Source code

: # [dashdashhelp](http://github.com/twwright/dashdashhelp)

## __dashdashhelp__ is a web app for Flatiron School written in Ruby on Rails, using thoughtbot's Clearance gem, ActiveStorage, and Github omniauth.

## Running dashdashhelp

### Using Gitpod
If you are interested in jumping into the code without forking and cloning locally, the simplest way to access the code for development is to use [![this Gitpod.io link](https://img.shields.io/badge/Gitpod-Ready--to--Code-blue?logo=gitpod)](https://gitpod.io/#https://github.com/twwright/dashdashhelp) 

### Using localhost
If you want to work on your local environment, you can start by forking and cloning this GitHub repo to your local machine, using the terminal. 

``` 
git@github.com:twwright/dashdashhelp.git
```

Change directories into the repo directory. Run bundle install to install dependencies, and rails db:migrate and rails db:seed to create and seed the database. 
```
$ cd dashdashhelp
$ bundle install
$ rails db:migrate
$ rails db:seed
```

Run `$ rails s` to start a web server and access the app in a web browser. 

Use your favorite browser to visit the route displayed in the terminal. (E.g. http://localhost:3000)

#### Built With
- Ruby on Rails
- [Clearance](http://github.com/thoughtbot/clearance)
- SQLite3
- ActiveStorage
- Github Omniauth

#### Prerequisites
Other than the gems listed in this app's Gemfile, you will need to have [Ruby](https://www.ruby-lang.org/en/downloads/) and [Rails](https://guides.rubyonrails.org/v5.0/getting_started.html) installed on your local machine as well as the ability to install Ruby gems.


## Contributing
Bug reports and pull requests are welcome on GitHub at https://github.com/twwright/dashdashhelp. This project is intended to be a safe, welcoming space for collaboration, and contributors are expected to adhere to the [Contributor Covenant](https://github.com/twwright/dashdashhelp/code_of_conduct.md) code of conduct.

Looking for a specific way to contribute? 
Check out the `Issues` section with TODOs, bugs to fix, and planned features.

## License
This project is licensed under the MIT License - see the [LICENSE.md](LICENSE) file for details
...
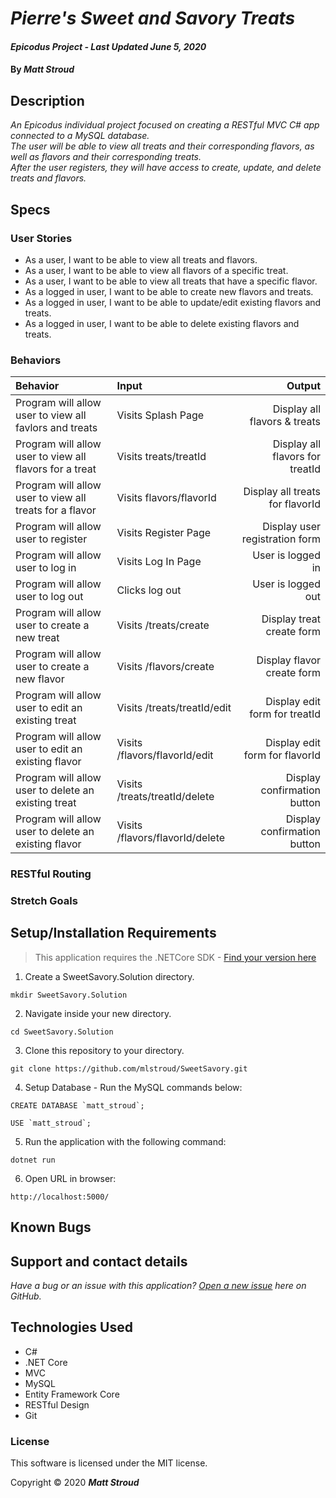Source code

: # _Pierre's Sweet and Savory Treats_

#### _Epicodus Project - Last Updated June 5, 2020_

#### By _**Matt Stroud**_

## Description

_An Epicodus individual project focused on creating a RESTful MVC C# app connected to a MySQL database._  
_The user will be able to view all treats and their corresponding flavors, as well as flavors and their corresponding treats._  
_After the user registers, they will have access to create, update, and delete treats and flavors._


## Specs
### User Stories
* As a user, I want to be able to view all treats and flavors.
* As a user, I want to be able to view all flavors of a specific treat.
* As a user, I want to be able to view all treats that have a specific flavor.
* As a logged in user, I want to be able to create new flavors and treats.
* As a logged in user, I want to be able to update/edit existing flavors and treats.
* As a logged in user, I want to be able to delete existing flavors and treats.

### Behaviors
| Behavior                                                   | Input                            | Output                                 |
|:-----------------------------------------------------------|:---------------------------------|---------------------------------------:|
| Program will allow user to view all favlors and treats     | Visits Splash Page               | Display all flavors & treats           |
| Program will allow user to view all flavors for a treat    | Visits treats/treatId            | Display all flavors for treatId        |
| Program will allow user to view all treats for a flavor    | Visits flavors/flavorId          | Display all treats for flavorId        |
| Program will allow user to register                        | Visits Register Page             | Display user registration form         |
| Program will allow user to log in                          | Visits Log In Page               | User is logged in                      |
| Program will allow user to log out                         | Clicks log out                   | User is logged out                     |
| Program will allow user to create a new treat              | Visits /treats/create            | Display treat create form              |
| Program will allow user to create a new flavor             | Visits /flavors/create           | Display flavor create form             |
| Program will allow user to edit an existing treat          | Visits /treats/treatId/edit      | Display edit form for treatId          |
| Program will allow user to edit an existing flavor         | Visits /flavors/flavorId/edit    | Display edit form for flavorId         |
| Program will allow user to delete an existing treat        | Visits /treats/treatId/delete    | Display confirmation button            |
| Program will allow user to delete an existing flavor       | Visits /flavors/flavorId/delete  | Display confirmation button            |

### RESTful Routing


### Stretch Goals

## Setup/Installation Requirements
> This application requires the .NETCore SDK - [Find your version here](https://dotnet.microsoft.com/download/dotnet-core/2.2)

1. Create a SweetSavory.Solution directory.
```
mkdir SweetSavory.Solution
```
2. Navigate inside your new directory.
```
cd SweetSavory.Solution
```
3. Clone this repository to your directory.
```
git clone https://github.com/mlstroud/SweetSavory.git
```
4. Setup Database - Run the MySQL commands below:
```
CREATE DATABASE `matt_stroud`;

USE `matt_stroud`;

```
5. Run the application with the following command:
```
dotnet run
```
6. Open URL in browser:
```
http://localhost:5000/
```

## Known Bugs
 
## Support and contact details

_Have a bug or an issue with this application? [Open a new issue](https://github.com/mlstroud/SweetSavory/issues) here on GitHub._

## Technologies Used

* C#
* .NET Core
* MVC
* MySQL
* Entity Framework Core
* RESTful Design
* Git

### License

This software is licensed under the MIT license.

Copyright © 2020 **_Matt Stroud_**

Instructions to follow:
Of the lines above, retype only those from the line containing "treats for a" through the line containing "a new treat", including both, exactly.

Output:
| Program will allow user to view all treats for a flavor    | Visits flavors/flavorId          | Display all treats for flavorId        |
| Program will allow user to register                        | Visits Register Page             | Display user registration form         |
| Program will allow user to log in                          | Visits Log In Page               | User is logged in                      |
| Program will allow user to log out                         | Clicks log out                   | User is logged out                     |
| Program will allow user to create a new treat              | Visits /treats/create            | Display treat create form              |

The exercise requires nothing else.